Симон Гераклович прошел за стол своего помощника и сел, сложив перед собой красные клешни рук.
— Вот что, батенька мой, — сказал он, — вы получали какие-нибудь угрозы?
«А-а, вот почему ты не подписываешь приговора!» — подумал Мышецкий и честно сознался:
— Вот только что получил… Подкинули!
— Я так и знал. Мне подкинули прямо на дом. Еще вчера.
Лицо Влахопулова вдруг передернуло тиком, один глаз его почти не открывался, только желтый зрачок глядел на Мышецкого — прищуренно и недоверчиво.
— Сергей Яковлевич, — спросил он, — не обижайте старика, скажите… Вы, наверное, думаете, что я с испугу боюсь подписывать? А?

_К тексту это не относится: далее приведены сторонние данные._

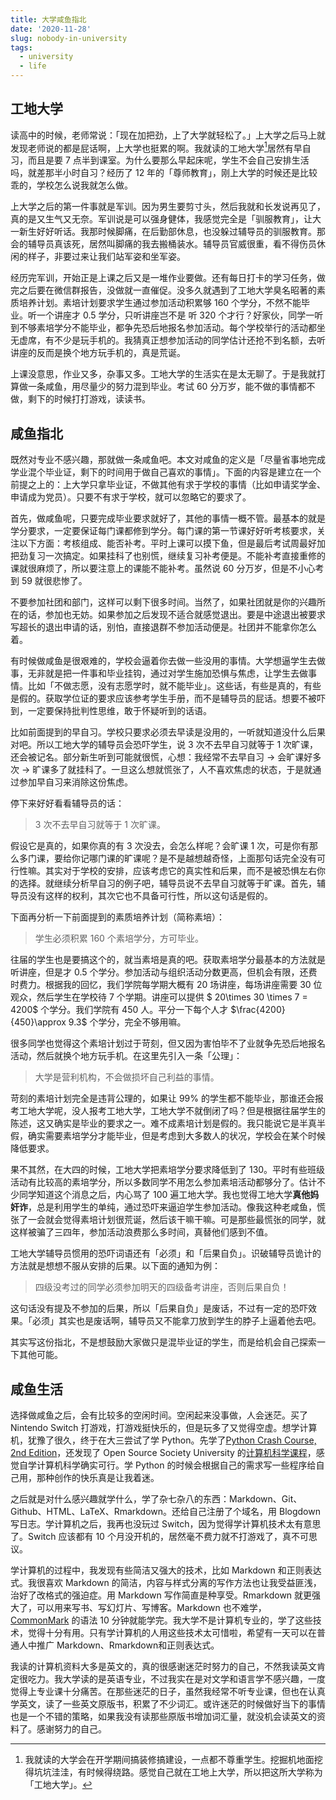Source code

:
 ```yaml
---
title: 大学咸鱼指北
date: '2020-11-28'
slug: nobody-in-university
tags:
  - university
  - life
---
```


## 工地大学

读高中的时候，老师常说：「现在加把劲，上了大学就轻松了。」上大学之后马上就发现老师说的都是屁话啊，上大学也挺累的啊。我就读的工地大学[^工地大学]居然有早自习，而且是要 7 点半到课室。为什么要那么早起床呢，学生不会自己安排生活吗，就差那半小时自习？经历了 12 年的「尊师教育」，刚上大学的时候还是比较乖的，学校怎么说我就怎么做。

[^工地大学]: 我就读的大学会在开学期间搞装修搞建设，一点都不尊重学生。挖掘机地面挖得坑坑洼洼，有时候得绕路。感觉自己就在工地上大学，所以把这所大学称为「工地大学」。

上大学之后的第一件事就是军训。因为男生要剪寸头，然后我就和长发说再见了，真的是又生气又无奈。军训说是可以强身健体，我感觉完全是「驯服教育」，让大一新生好好听话。我那时候脚痛，在后勤部休息，也没躲过辅导员的驯服教育。那会的辅导员真该死，居然叫脚痛的我去搬桶装水。辅导员官威很重，看不得伤员休闲的样子，非要过来让我们站军姿和坐军姿。

经历完军训，开始正是上课之后又是一堆作业要做。还有每日打卡的学习任务，做完之后要在微信群报告，没做就一直催促。没多久就遇到了工地大学臭名昭著的素质培养计划。素培计划要求学生通过参加活动积累够 160 个学分，不然不能毕业。听一个讲座才 0.5 学分，只听讲座岂不是 听 320 个才行？好家伙，同学一听到不够素培学分不能毕业，都争先恐后地报名参加活动。每个学校举行的活动都坐无虚席，有不少是玩手机的。我猜真正想参加活动的同学估计还抢不到名额，去听讲座的反而是换个地方玩手机的，真是荒诞。

上课没意思，作业又多，杂事又多。工地大学的生活实在是太无聊了。于是我就打算做一条咸鱼，用尽量少的努力混到毕业。考试 60 分万岁，能不做的事情都不做，剩下的时候打打游戏，读读书。

## 咸鱼指北

既然对专业不感兴趣，那就做一条咸鱼吧。本文对咸鱼的定义是「尽量省事地完成学业混个毕业证，剩下的时间用于做自己喜欢的事情」。下面的内容是建立在一个前提之上的：上大学只拿毕业证，不做其他有求于学校的事情（比如申请奖学金、申请成为党员）。只要不有求于学校，就可以忽略它的要求了。

首先，做咸鱼呢，只要完成毕业要求就好了，其他的事情一概不管。最基本的就是学分要求，一定要保证每门课都修到学分。每门课的第一节课好好听考核要求，关注以下方面：考核组成、能否补考。平时上课可以摸下鱼，但是最后考试周最好加把劲复习一次搞定。如果挂科了也别慌，继续复习补考便是。不能补考直接重修的课就很麻烦了，所以要注意上的课能不能补考。虽然说 60 分万岁，但是不小心考到 59 就很悲惨了。

不要参加社团和部门，这样可以剩下很多时间。当然了，如果社团就是你的兴趣所在的话，参加也无妨。如果参加之后发现不适合就感觉退出。要是中途退出被要求写超长的退出申请的话，别怕，直接退群不参加活动便是。社团并不能拿你怎么着。

有时候做咸鱼是很艰难的，学校会逼着你去做一些没用的事情。大学想逼学生去做事，无非就是把一件事和毕业挂钩，通过对学生施加恐惧与焦虑，让学生去做事情。比如「不做志愿，没有志愿学时，就不能毕业」。这些话，有些是真的，有些是假的。获取学位证的要求应该参考学生手册，而不是辅导员的屁话。想要不被吓到，一定要保持批判性思维，敢于怀疑听到的话语。

比如前面提到的早自习。学校只要求必须去早读是没用的，一听就知道没什么后果对吧。所以工地大学的辅导员会恐吓学生，说 3 次不去早自习就等于 1 次旷课，还会被记名。部分新生听到可能就很慌，心想：我经常不去早自习 -> 会旷课好多次 -> 旷课多了就挂科了。一旦这么想就慌张了，人不喜欢焦虑的状态，于是就通过参加早自习来消除这份焦虑。

停下来好好看看辅导员的话：

> 3 次不去早自习就等于 1 次旷课。

假设它是真的，如果你真的有 3 次没去，会怎么样呢？会旷课 1 次，可是你有那么多门课，要给你记哪门课的旷课呢？是不是越想越奇怪，上面那句话完全没有可行性嘛。其实对于学校的安排，应该考虑它的真实性和后果，而不是被恐惧左右你的选择。就继续分析早自习的例子吧，辅导员说不去早自习就等于旷课。首先，辅导员没有这样的权利，其次它也不具备可行性，所以这句话是假的。

下面再分析一下前面提到的素质培养计划（简称素培）：

> 学生必须积累 160 个素培学分，方可毕业。

往届的学生也是要搞这个的，就当素培是真的吧。获取素培学分最基本的方法就是听讲座，但是才 0.5 个学分。参加活动与组织活动分数更高，但机会有限，还费时费力。根据我的回忆，我们学院每学期大概有 20 场讲座，每场讲座需要 30 位观众，然后学生在学校待 7 个学期。讲座可以提供 $ 20\times 30 \times 7 = 4200$ 个学分。我们学院有 450 人。平分一下每个人才 $\frac{4200}{450}\approx 9.3$ 个学分，完全不够用嘛。

很多同学也觉得这个素培计划过于苛刻，但又因为害怕毕不了业就争先恐后地报名活动，然后就换个地方玩手机。在这里先引入一条「公理」：

> 大学是营利机构，不会做损坏自己利益的事情。

苛刻的素培计划完全是违背公理的，如果让 99% 的学生都不能毕业，那谁还会报考工地大学呢，没人报考工地大学，工地大学不就倒闭了吗？但是根据往届学生的陈述，这又确实是毕业的要求之一。难不成素培计划是假的。我只能说它是半真半假，确实需要素培学分才能毕业，但是考虑到大多数人的状况，学校会在某个时候降低要求。

果不其然，在大四的时候，工地大学把素培学分要求降低到了 130。平时有些班级活动有比较高的素培学分，所以多数同学不用怎么参加素培活动都够分了。估计不少同学知道这个消息之后，内心骂了 100 遍工地大学。我也觉得工地大学**真他妈奸诈**，总是利用学生的单纯，通过恐吓来逼迫学生参加活动。像我这种老咸鱼，慌张了一会就会觉得素培计划很荒诞，然后该干嘛干嘛。可是那些最慌张的同学，就这样被骗了三四年，参加活动浪费那么多时间，真替他们感到不值。

工地大学辅导员惯用的恐吓词语还有「必须」和「后果自负」。识破辅导员诡计的方法就是想想不服从安排的后果。以下面的通知为例：

> 四级没考过的同学必须参加明天的四级备考讲座，否则后果自负！

这句话没有提及不参加的后果，所以「后果自负」是废话，不过有一定的恐吓效果。「必须」其实也是废话啊，辅导员又不能拿刀放到学生的脖子上逼着他去吧。

其实写这份指北，不是想鼓励大家做只是混毕业证的学生，而是给机会自己探索一下其他可能。

## 咸鱼生活

选择做咸鱼之后，会有比较多的空闲时间。空闲起来没事做，人会迷茫。买了 Nintendo Switch 打游戏，打游戏挺快乐的，但是玩多了又觉得空虚。想学计算机，犹豫了很久，终于在大三尝试了学 Python。先学了[Python Crash Course, 2nd Edition](https://www.goodreads.com/book/show/55765532-python-crash-course-2nd-edition)，还发现了 Open Source Society University 的[计算机科学课程](https://github.com/ossu/computer-science)，感觉自学计算机科学确实可行。学 Python 的时候会根据自己的需求写一些程序给自己用，那种创作的快乐真是让我着迷。

之后就是对什么感兴趣就学什么，学了杂七杂八的东西：Markdown、Git、Github、HTML、LaTeX、Rmarkdown。还给自己注册了个域名，用 Blogdown 写日志。学计算机之后，我再也没玩过 Switch，因为觉得学计算机技术太有意思了。Switch 应该都有 10 个月没开机的，居然毫不费力就不打游戏了，真不可思议。

学计算机的过程中，我发现有些简洁又强大的技术，比如 Markdown 和正则表达式。我很喜欢 Markdown 的简洁，内容与样式分离的写作方法也让我受益匪浅，治好了改格式的强迫症。用 Markdown 写作简直是种享受。Rmarkdown 就更强大了，可以用来写书、写幻灯片、写博客。Markdown 也不难学， [CommonMark](https://commonmark.org/) 的语法 10 分钟就能学完。我大学不是计算机专业的，学了这些技术，觉得十分有用。只有学计算机的人用这些技术太可惜啦，希望有一天可以在普通人中推广 Markdown、Rmarkdown和正则表达式。

我读的计算机资料大多是英文的，真的很感谢迷茫时努力的自己，不然我读英文肯定很吃力。我大学读的是英语专业，不过我实在是对文学和语言学不感兴趣，一度觉得上专业课十分痛苦。在那些迷茫的日子，虽然我经常不听专业课，但也在认真学英文，读了一些英文原版书，积累了不少词汇。或许迷茫的时候做好当下的事情也是一个不错的策略，如果我没有读那些原版书增加词汇量，就没机会读英文的资料了。感谢努力的自己。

Мышецкий быстро ворошил свои мысли, чтобы ответить поделикатнее.
— Так нет же! — опередил его Влахопулов. — Не потому, голубчик, что боюсь, а просто… не могу! Не хочу уходить из губернии, наследив тут кровью. Был солдатом — убивал, сие верно, но палачом быть не желаю.
«Вот ведь как бывает!» — невольно поразился Мышецкий.
Казалось — роковая дубина, заматеревшая в раздавании ударов направо и налево, а вот — на ж тебе: не может послать человека на смерть. В хамской душе его, черствой и грубой, как солдатский сухарь, еще теплится где-то огонек жалости и справедливости…
— Вы мне верите, что это так? — спросил Влахопулов.
— Верю, Симон Гераклович!
— Ну и спасибо вам, уважили старика…
В этот момент Мышецкий даже зауважал Влахопулова. Он вернулся домой, и Алиса встретила его в дверях — жалкая и потерянная от страха.
— Serge, Serge! — взывала она к мужу. — Ты посмотри, что мы получили по почте…
Сергей Яковлевич только глянул на череп и кости, скрещенные внизу бумаги, и отстранил ее от себя.
— Не надо, Алиса, — сказал он, — я уже знаю… Только приговор подписывает Влахопулов, а я пока что лишь «вице»!
Самое смешное, что подобную же угрозу получила и Додо. Она появилась в доме брата, аккуратно расправила перед ним смятый листок бумаги.
— А ты — в кусты? — спросила она. — Ну как же, я понимаю. Ты и не можешь иначе: у тебя жена, сын, казенные дрова… Дай мне! — вдруг выкрикнула Додо. — Дай мне этого негодяя, и я задушу его вот этими руками! Вы все — ничтожества, жалкие людишки, позор России… Боже, куда делся век рыцарства? Век Орловых, Потемкиных и Аракчеевых?
Сергей Яковлевич спокойно досмотрел ее истерику до конца и так же спокойно заметил:
— Додо, а ведь ты пьянствуешь! Бедная, бедная… Сначала конфеты с ромом в Смольном институте, потом ром с конфетами во фрейлинской, а теперь — ром без конфет!
— Молчи, брат… Я совсем одна!
— В одиночку или же с Атрыганьевым, но ты — пьешь…
— Ну что ж, — согласилась Додо. — Но мы не только пьянствуем. Борис Николаевич — единственный человек, который понимает, что нужно сейчас для России, и я стала понимать тоже…
Мышецкий спросил ее с иронией:
— Что же ты поняла, Додо?
Евдокия Яковлевна потрясла подкинутой ей бумажкой:
— О-о, я не стала бы раздумывать над этим… Угроза — на угрозу, террор — на террор. Они — бомбу, мы — десять бомб!
— Это разврат крови, — сказал Мышецкий.
— Россия покачнулась бы от взрывов, но она бы — выстояла. Это великая страна, самая великая из всех, и она сумеет подняться даже из праха!
Сергей Яковлевич ничего не ответил на это, но испытал чувство опасности, которая надвигается откуда-то из темноты, тихая и липкая, — так выходят на блуд, так выходят на преступление.